Take a walk down a perfectly recreated street from the 1940s or take a ride on a tram or carriage for an immersive jaunt through history.
The Hull & East Riding Museum features numerous immersive exhibits which will take you through the history of the region, right from the Iron Age through to the modern day, and meet the wooden warriors and their horde of real-life Viking treasure.
In the beautiful chalk cliffs near Flamborough Head, you’ll find the Living Seas Centre, a marine education centre where you can learn all about the local marine life, with regular family events taking place. What’s more, it’s right next to the beach!
Hull is also home to its own award-winning art gallery, the Ferens, which has a number of permanent and temporary exhibitions from the present day and all the way back to the Medieval period.
The Hand of History Museum used to house the old Grammar School where William Wilberforce studied, and is the oldest secular building in the city, although it is now home to its own museum.
Here you can get a glimpse of Hull during the Victorian era and take a look through the Egyptian Gallery, featuring a 2,600-year-old mummy.
The Spurn Lightship has a long and interesting history dating back over 80 years, and you can step aboard and learn all about it!
The ship helped ensure safe passage for mariners through the Humber estuary for 48 years and can now be visited for free, although this it is closed until April 2017.
The Maritime Museum in Hull is free admission and explains the city’s fascinating ties to the sea.

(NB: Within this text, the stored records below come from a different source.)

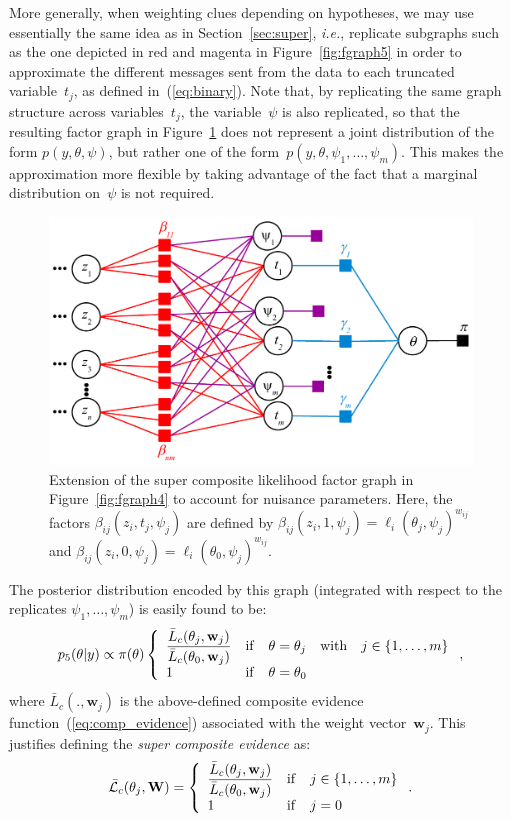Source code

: \documentclass[english]{scrartcl}
\begin{document}
More generally, when weighting clues depending on hypotheses, we may use essentially the same idea as in Section~\ref{sec:super}, {\em i.e.}, replicate subgraphs such as the one depicted in red and magenta in Figure~\ref{fig:fgraph5} in order to approximate the different messages sent from the data to each truncated variable~$t_j$, as defined in~(\ref{eq:binary}). Note that, by replicating the same graph structure across variables~$t_j$, the variable~$\psi$ is also replicated, so that the resulting factor graph in Figure~\ref{fig:fgraph6} does not represent a joint distribution of the form $p(y,\theta,\psi)$, but rather one of the form~$p(y,\theta,\psi_1,\ldots,\psi_m)$. This makes the approximation more flexible by taking advantage of the fact that a marginal distribution on~$\psi$ is not required.

\begin{figure}[!ht]
  \begin{center}
    \includegraphics[width=.7\textwidth]{fgraph6.pdf}
  \end{center}
\caption{Extension of the super composite likelihood factor graph in Figure~\ref{fig:fgraph4} to account for nuisance parameters. Here, the factors $\beta_{ij}(z_i,t_j,\psi_j)$ are defined by $\beta_{ij}(z_i,1,\psi_j)=\ell_i(\theta_j,\psi_j)^{w_{ij}}$ and $\beta_{ij}(z_i,0,\psi_j)=\ell_i(\theta_0,\psi_j)^{w_{ij}}$.}
\label{fig:fgraph6}
\end{figure}

The posterior distribution encoded by this graph (integrated with respect to the replicates $\psi_1,\ldots,\psi_m$) is easily found to be:
$$
p_5(\theta|y)
\propto
\pi(\theta)
\left\{
\begin{array}{lll}
\displaystyle
\frac{\bar{L}_c(\theta_j,\mathbf{w}_j)}{\bar{L}_c(\theta_0,\mathbf{w}_j)} & {\rm if} & \theta=\theta_j \quad {\rm with} \quad j\in\{1,\ldots,m\}\\
1 & {\rm if} & \theta=\theta_0
\end{array}
\right.
,
$$
where $\bar{L}_c(.,\mathbf{w}_j)$ is the above-defined composite evidence function~(\ref{eq:comp_evidence}) associated with the weight vector~$\mathbf{w}_j$. This justifies defining the {\em super composite evidence} as:
\begin{equation}
\label{eq:super_comp_evidence}
\bar{\cal L}_c(\theta_j,\mathbf{W}) = 
\left\{
\begin{array}{lll}
\displaystyle
\frac{\bar{L}_c(\theta_j,\mathbf{w}_j)}{\bar{L}_c(\theta_0,\mathbf{w}_j)} & {\rm if} & j\in\{1,\ldots,m\}\\
1 & {\rm if} & j=0
\end{array}
\right.
.
\end{equation}
\end{document}
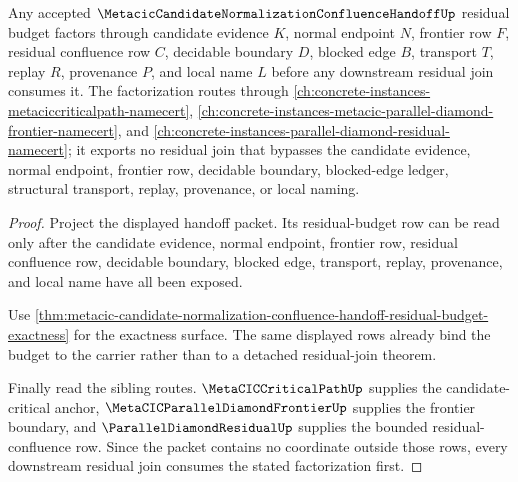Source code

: \begin{theorem}
\label{thm:metacic-candidate-normalization-residual-budget-factorization}
Any accepted $\MetacicCandidateNormalizationConfluenceHandoffUp$ residual budget factors through candidate evidence $K$, normal endpoint $N$, frontier row $F$, residual confluence row $C$, decidable boundary $D$, blocked edge $B$, transport $T$, replay $R$, provenance $P$, and local name $L$ before any downstream residual join consumes it. The factorization routes through \autoref{ch:concrete-instances-metaciccriticalpath-namecert}, \autoref{ch:concrete-instances-metacic-parallel-diamond-frontier-namecert}, and \autoref{ch:concrete-instances-parallel-diamond-residual-namecert}; it exports no residual join that bypasses the candidate evidence, normal endpoint, frontier row, decidable boundary, blocked-edge ledger, structural transport, replay, provenance, or local naming.
\end{theorem}
\begin{proof}
Project the displayed handoff packet. Its residual-budget row can be read only after the candidate evidence, normal endpoint, frontier row, residual confluence row, decidable boundary, blocked edge, transport, replay, provenance, and local name have all been exposed.

Use \autoref{thm:metacic-candidate-normalization-confluence-handoff-residual-budget-exactness} for the exactness surface. The same displayed rows already bind the budget to the carrier rather than to a detached residual-join theorem.

Finally read the sibling routes. $\MetaCICCriticalPathUp$ supplies the candidate-critical anchor, $\MetaCICParallelDiamondFrontierUp$ supplies the frontier boundary, and $\ParallelDiamondResidualUp$ supplies the bounded residual-confluence row. Since the packet contains no coordinate outside those rows, every downstream residual join consumes the stated factorization first.
\end{proof}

It’s found in the old Victorian Dock Offices and contains numerous artefacts such as ship models, and an impressive fully sized whale skeleton.
The birthplace of William Wilberforce has now been turned into a museum, charting the story of the transatlantic slave trade and the fight to end it, as well as offering an insight into contemporary slavery.
For those who remember days spent playing old ‘penny arcade’ games at the seaside, this museum in Bridlington is a must-visit.
The museum houses a number of unique and fully working antique slot machines, some dating back almost a century.
The East Riding Treasure House is a ‘multi-disciplinary’ centre for heritage in Beverley, which is home to the town’s museum, library and archives.
It’s worth visiting even if you just head to the top of the tower for the superb views over Beverley and the Minster.